Уроды охали и ахали, пока Гордон прикрывал лицо руками, желая раствориться. Но он остался, и кошмар продолжился. Закрыв глаза, он увидел Барбару. Когда он открыл их снова, вокруг него закружились безобразные насмешливые лица. Джокер стоял там, впереди, его ухмылка была всего в нескольких дюймах.
– Физически он ничем не примечателен, вместо внешности у него изуродован набор ценностей, – издевался он. – Обратите внимание на чудовищно раздутое чувство важности гуманизма.
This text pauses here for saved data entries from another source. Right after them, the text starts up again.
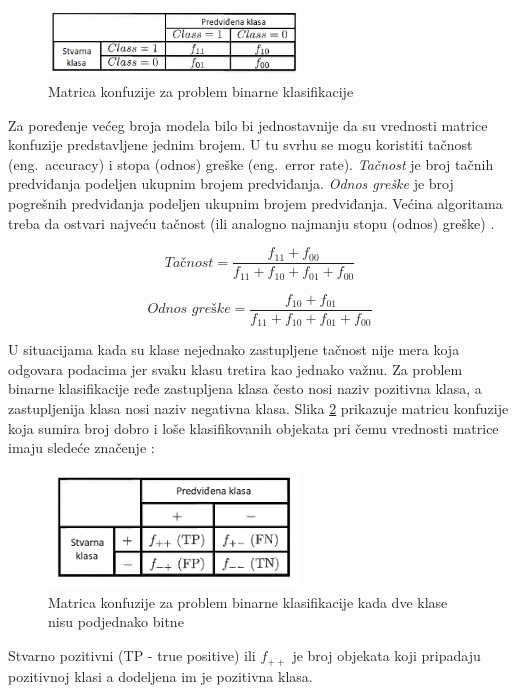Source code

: \documentclass[12pt,oneside]{memoir}
\begin{document}
\begin{figure}[!ht]
  \centering
  \includegraphics[width=0.60\textwidth]{matrica_konfuzije}
  \caption{Matrica konfuzije za problem binarne klasifikacije}
  \label{fig:matrkonf}
\end{figure}

 Za poređenje većeg broja modela bilo bi jednostavnije da su vrednosti matrice konfuzije predstavljene jednim brojem. U tu svrhu se mogu koristiti tačnost (eng.~accuracy)  i stopa (odnos) greške (eng.~error rate). \textit{Tačnost} je broj tačnih predviđanja podeljen ukupnim brojem predviđanja. \textit{Odnos greške} je broj pogrešnih predviđanja podeljen ukupnim brojem predviđanja. Većina algoritama treba da ostvari najveću tačnost (ili analogno najmanju stopu (odnos) greške) \cite{mitic}.

$$ \textit{Tačnost} = \frac{f_{11}+f_{00}}{f_{11}+f_{10}+f_{01}+f_{00}} $$

$$ \textit{Odnos greške} = \frac{f_{10}+f_{01}}{f_{11}+f_{10}+f_{01}+f_{00}} $$


U situacijama kada su klase nejednako zastupljene tačnost nije mera koja odgovara podacima jer svaku klasu tretira kao jednako važnu. Za problem binarne klasifikacije ređe zastupljena klasa često nosi naziv pozitivna klasa, a zastupljenija klasa nosi naziv negativna klasa. Slika \ref{fig:matrkonf2} prikazuje matricu konfuzije koja sumira broj dobro i loše klasifikovanih objekata pri čemu vrednosti matrice imaju sledeće značenje \cite{mitic}:

\begin{figure}[!ht]
  \centering
  \includegraphics[width=0.60\textwidth]{matrica_konfuzije2}
  \caption{Matrica konfuzije za problem binarne klasifikacije kada dve klase nisu podjednako bitne}
  \label{fig:matrkonf2}
\end{figure}

Stvarno pozitivni (TP - true positive) ili $f_{++}$ je broj objekata koji pripadaju pozitivnoj klasi a dodeljena im je pozitivna klasa.
\end{document}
На косолапое общественное сознание и иссохший оптимизм.
В этих глазах читалась угроза, такая, какой не было никогда раньше.
– Такое зрелище, конечно, не для брезгливых, согласны? – Он снова опустил голову, но не замолчал. – Наиболее отталкивающими из всех его пороков являются хрупкие и бесполезные представления о порядке и здравомыслии. Если на них поднажать, то они... СЛОМАЮТСЯ!
Чтобы проиллюстрировать свою мысль, он щелкнул пальцами. Безобразная аудитория взвыла. Вдалеке послышалось рычание мотора.
– «Как он живет?» – слышу я ваш вопрос. Как этот бедный, жалкий экземпляр выживает в сегодняшнем суровом, иррациональном мире? Ответ печален: «Не очень хорошо». Столкнувшись с неизбежным фактом, что человеческая жизнь безумна, случайна и бессмысленна, каждый восьмой ломается и съезжает с катушек!
Рычание приближалось, глубокое, сотрясавшее землю, на которой Гордон лежал, скорчившись.
– А кто станет их винить? В мире, полном психопатов, любая другая реакция была бы дикой!
Сквозь прутья его клетки внезапно пробилось яркое сияние. Движущийся свет, исходящий из двух источников, омыл Гордона и пробил железные прутья, пересекавшие его сломленный разум. Это был сумасшедший калейдоскоп ярмарочного блеска и неона, который стал его новой правдой. Нет, это было чистое, бесцветное сияние, которое прогнало тени. Свет опустился на него, как забытая надежда.
Гул двигателей затих, и в момент паники ему показалось, что это была лишь игра его воображения. Затем он услышал скрип открывающейся кабины и знакомый шорох накидки. От ботинок, естественно, не доносилось ни звука.